Each line of the data below from the one holding "T2 都离开了谷歌，加入了 LinkedIn。" to the one holding "simétrica entre listas", inclusive, is to be reproduced exactly; no other line belongs in the answer.

Saved data entries
══════════

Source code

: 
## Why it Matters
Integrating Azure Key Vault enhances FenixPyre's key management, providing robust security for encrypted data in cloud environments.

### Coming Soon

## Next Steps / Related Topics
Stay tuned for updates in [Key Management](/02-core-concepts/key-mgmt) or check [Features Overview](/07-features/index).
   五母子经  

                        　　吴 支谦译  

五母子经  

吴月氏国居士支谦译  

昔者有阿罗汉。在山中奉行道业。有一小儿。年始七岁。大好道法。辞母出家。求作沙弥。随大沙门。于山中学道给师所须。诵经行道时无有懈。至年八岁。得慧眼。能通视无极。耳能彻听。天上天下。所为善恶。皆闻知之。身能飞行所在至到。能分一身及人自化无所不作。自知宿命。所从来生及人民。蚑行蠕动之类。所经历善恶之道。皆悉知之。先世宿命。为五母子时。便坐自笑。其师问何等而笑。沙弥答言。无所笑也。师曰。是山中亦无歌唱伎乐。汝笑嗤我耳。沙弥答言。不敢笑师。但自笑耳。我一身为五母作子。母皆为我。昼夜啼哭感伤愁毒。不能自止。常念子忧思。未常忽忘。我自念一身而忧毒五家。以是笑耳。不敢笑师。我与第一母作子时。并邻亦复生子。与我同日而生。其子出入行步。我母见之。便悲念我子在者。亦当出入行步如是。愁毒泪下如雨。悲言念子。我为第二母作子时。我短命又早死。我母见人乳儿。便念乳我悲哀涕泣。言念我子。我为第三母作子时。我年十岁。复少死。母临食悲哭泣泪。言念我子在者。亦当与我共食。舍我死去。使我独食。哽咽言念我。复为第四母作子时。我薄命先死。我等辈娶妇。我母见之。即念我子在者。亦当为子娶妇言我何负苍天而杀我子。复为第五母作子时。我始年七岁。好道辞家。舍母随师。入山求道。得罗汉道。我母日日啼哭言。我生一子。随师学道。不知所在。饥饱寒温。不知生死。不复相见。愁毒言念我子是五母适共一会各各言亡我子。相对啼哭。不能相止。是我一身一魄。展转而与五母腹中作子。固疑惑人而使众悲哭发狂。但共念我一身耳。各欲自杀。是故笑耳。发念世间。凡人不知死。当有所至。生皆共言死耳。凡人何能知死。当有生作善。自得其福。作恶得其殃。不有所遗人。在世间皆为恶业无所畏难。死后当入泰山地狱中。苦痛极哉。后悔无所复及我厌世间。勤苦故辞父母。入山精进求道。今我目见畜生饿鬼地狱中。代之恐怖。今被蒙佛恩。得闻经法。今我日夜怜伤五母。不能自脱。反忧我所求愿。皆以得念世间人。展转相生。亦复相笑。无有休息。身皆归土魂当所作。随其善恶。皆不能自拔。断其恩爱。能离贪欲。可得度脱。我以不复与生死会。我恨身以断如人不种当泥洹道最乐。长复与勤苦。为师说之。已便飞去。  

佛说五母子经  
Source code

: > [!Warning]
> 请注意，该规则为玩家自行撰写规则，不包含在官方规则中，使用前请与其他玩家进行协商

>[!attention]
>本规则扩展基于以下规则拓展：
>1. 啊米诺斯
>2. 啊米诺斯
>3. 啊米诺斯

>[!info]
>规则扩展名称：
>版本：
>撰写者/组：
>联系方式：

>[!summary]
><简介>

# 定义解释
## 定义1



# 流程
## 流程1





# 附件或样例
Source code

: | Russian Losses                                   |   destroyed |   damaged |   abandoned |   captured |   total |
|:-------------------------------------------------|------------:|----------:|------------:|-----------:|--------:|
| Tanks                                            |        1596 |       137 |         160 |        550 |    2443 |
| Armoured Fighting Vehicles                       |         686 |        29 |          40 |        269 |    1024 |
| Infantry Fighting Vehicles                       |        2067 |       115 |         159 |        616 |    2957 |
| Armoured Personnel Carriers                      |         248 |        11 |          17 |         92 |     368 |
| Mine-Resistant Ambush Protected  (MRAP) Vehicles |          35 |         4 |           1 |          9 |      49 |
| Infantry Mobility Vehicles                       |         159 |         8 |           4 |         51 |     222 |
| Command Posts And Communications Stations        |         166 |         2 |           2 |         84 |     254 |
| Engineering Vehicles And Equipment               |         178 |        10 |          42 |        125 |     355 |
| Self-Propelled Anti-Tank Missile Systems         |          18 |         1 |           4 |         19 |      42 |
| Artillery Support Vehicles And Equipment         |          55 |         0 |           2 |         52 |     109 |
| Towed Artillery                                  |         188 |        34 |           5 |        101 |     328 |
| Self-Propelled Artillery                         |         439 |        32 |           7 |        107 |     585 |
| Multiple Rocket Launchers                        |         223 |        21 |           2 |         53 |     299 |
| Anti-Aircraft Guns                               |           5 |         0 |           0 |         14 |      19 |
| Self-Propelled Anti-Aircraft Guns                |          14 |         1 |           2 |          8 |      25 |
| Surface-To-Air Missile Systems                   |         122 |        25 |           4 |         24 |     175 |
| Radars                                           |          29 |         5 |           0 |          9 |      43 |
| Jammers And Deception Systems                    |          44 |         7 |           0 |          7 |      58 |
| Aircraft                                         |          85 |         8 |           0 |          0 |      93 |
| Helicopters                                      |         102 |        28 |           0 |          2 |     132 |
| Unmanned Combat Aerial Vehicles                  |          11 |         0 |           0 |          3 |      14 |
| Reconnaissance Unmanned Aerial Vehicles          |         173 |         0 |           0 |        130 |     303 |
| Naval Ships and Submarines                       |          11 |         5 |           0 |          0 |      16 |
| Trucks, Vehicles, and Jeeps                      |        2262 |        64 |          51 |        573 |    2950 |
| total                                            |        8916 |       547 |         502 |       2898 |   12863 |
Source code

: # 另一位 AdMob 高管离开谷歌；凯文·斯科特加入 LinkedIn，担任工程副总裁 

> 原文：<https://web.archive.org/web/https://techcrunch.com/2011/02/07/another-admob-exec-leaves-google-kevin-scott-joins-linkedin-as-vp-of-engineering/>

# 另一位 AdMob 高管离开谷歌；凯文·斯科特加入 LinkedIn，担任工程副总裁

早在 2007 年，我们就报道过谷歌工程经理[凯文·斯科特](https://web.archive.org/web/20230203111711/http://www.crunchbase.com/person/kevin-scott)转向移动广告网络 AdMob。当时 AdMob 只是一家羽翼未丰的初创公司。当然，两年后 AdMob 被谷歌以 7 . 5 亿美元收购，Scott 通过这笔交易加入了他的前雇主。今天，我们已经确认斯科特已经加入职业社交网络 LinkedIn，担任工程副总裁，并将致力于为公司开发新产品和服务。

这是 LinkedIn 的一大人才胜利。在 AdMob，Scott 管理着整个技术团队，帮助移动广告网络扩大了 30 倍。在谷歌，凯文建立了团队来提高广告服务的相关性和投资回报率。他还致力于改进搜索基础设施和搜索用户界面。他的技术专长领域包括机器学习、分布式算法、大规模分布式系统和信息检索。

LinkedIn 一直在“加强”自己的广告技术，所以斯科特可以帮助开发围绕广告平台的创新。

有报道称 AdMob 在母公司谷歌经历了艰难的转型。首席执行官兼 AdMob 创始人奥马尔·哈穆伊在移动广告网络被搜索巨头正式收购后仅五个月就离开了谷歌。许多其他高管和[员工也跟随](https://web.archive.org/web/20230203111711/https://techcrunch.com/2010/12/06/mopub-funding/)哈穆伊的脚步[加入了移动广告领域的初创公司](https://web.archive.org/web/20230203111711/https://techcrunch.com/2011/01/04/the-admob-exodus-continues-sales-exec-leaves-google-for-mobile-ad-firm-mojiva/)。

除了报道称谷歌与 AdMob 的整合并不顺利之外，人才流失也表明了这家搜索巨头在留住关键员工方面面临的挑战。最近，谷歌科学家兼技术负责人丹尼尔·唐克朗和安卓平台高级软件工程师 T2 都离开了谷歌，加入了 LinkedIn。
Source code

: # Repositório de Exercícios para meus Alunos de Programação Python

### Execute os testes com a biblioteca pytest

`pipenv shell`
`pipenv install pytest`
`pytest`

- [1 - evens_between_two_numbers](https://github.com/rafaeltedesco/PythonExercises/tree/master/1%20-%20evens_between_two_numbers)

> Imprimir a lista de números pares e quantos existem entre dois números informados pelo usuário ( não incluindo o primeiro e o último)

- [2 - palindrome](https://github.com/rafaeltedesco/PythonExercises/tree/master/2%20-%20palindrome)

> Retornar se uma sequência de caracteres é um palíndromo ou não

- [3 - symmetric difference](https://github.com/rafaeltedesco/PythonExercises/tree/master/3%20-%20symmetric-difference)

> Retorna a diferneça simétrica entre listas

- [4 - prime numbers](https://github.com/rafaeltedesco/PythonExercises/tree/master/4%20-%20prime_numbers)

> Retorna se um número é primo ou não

══════════

Output of the task:
除了报道称谷歌与 AdMob 的整合并不顺利之外，人才流失也表明了这家搜索巨头在留住关键员工方面面临的挑战。最近，谷歌科学家兼技术负责人丹尼尔·唐克朗和安卓平台高级软件工程师 T2 都离开了谷歌，加入了 LinkedIn。
Source code

: # Repositório de Exercícios para meus Alunos de Programação Python

### Execute os testes com a biblioteca pytest

`pipenv shell`
`pipenv install pytest`
`pytest`

- [1 - evens_between_two_numbers](https://github.com/rafaeltedesco/PythonExercises/tree/master/1%20-%20evens_between_two_numbers)

> Imprimir a lista de números pares e quantos existem entre dois números informados pelo usuário ( não incluindo o primeiro e o último)

- [2 - palindrome](https://github.com/rafaeltedesco/PythonExercises/tree/master/2%20-%20palindrome)

> Retornar se uma sequência de caracteres é um palíndromo ou não

- [3 - symmetric difference](https://github.com/rafaeltedesco/PythonExercises/tree/master/3%20-%20symmetric-difference)

> Retorna a diferneça simétrica entre listas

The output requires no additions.